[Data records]
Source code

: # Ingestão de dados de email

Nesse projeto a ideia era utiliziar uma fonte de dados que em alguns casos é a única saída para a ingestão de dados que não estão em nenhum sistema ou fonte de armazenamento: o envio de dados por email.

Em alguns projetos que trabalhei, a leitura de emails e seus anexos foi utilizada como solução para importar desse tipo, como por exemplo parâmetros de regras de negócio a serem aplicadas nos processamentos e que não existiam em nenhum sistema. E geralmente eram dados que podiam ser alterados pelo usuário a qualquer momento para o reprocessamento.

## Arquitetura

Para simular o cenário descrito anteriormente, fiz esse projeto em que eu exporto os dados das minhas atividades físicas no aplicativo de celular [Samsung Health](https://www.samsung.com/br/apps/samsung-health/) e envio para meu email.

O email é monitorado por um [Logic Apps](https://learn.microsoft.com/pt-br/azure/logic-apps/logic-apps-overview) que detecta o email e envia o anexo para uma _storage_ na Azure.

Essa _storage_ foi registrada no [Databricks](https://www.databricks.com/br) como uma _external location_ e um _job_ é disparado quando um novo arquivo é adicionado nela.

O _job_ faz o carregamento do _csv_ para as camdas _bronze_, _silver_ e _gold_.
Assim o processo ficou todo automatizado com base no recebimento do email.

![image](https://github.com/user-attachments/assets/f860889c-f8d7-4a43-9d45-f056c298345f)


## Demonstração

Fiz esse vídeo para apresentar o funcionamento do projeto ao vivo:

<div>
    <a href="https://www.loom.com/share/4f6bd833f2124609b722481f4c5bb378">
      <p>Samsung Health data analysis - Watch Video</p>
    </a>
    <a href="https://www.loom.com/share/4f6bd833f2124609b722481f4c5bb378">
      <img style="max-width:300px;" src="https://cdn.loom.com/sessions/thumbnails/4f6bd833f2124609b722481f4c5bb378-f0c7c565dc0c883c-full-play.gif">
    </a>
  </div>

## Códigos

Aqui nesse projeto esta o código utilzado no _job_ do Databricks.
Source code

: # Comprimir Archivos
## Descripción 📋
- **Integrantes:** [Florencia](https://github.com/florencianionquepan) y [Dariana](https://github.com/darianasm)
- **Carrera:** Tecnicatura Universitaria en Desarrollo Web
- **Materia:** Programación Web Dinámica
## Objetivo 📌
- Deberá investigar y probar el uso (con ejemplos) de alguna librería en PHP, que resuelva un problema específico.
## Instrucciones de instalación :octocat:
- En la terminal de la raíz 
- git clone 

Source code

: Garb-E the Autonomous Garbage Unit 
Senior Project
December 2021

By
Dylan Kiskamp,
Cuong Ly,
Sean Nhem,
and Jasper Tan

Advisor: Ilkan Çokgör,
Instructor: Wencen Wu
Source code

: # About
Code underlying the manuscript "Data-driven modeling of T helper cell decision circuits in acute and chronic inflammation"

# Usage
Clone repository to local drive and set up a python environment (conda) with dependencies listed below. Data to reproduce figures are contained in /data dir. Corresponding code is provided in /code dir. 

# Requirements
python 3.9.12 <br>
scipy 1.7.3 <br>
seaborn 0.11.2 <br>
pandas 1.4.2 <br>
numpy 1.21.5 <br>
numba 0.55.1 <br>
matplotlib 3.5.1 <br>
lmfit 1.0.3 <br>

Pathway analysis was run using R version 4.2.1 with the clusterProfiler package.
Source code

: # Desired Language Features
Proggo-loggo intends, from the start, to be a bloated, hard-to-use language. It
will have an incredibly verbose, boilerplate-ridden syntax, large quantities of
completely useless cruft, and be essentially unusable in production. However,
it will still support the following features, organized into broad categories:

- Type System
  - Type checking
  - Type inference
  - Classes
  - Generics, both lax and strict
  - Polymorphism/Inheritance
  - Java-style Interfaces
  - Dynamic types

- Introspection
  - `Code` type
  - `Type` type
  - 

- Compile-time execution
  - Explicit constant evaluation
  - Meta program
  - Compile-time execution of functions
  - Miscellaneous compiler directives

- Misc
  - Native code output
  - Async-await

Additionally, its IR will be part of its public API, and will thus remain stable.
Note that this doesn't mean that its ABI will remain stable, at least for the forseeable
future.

The problem »
Scan the data for the word "Health" and copy every line where it shows up.

Reply »
Para simular o cenário descrito anteriormente, fiz esse projeto em que eu exporto os dados das minhas atividades físicas no aplicativo de celular [Samsung Health](https://www.samsung.com/br/apps/samsung-health/) e envio para meu email.
      <p>Samsung Health data analysis - Watch Video</p>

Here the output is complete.